A dry tank built a couple of decades ago stands wasted, on the edge of the settlement, testimony to past bureaucratic entanglements and ill-conceived plans. Everyone acknowledges that even in this water-stressed region, what is actually needed is sensible management and not divine intervention. Whatever stress nature produced could have been eased a long time ago.
At present the farmers are dependent on water-intensive cotton, introduced during the colonial era, besides edible crops like lentils. The dry landscape is punctuated by a handful of neem and mahua trees—both of which need very little water to survive. A chilling anecdote of a civil service officer who chopped several mahua trees in his zealous drive to pursue a colonial law criminalising the production of an alcoholic drink made from its flowers, shows how much human intervention has actively worked against the environment.
Rathod’s community is a huge one when seen across the matrix of the state, and even bigger when enumerated on a national grid (not to mention its speculated global connections to European gypsy history). It has become an intrinsic part of the political apparatus of the state, including sending a celebrated Chief Minister to the power corridors of Mumbai.
For Rathod, who worked as a Municipal Welfare Officer in Mumbai for most of his life, moving from the village to the city and back is not marked by disjunctures and disruptions. It is the norm. He now feels it is the time to give back all that he got from his community—primarily a support system that helped him through the years he was away.
He has managed to mobilise most villagers to repair a well that had collapsed during an earlier phase of construction and plans to lay pipes to bring water closer to the homes, so women (who always seem to be assigned the hardest tasks) don’t have to walk and trudge long distances every day. All of this is only the start of his efforts. His community is fully aware of the dangers of deep boring wells that rapidly deplete precious ground water supply.
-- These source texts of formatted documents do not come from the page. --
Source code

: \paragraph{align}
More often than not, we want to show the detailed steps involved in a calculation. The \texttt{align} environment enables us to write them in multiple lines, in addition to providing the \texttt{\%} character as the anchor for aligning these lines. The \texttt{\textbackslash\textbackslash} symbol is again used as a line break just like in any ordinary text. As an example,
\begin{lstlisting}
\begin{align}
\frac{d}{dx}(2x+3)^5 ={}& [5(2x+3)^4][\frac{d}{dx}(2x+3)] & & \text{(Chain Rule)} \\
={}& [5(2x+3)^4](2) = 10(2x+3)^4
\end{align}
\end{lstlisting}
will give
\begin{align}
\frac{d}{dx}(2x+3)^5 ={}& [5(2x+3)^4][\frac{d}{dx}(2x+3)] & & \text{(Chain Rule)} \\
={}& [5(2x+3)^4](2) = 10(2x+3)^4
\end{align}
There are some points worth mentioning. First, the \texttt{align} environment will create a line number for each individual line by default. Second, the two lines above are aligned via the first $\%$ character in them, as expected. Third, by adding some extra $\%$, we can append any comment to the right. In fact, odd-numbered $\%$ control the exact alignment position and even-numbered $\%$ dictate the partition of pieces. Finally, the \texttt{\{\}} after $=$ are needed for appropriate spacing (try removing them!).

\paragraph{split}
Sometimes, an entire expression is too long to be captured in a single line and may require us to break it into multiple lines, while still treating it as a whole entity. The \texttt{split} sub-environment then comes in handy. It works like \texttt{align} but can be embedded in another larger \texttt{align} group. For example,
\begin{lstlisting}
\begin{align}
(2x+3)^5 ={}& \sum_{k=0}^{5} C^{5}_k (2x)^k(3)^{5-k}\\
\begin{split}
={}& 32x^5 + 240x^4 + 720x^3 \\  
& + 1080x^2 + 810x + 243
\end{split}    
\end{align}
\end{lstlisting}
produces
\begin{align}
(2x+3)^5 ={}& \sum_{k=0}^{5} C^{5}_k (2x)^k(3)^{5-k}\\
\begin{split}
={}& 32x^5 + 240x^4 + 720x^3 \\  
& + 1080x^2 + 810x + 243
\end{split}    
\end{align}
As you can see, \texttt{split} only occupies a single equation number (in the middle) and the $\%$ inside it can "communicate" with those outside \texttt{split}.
Each borewell in the village is a heavy investment and everyone is weighed down by the perennial fear of depletion.
For this reason, his dreams always include afforestation. He has a list of local varieties of trees that he feels can be a long-term investment in greening the landscape. With a twinkle in his eye, he wonders why the grand economy of the grape-wine belt from Nasik cannot be implemented here, with the Mahua tree as a perfect natural resource to boost the local economy.
At the end of the water-stressed tunnel rests a hope; one that is based on circulation in which water is not a stock—not merely H2O as Ivan Illich succinctly puts it—but part of an eternal cycle of movement and flows. In the same vein, architect Dilip da Cuhna argues that we lose perspective when we move from a monsoon-sensitive approach of water management to a tributary or channel-based approach. When we shift our focus from looking at water cycles in which infrastructure includes forests and surface wells, to one that is exclusively obsessed by canals and boreholes.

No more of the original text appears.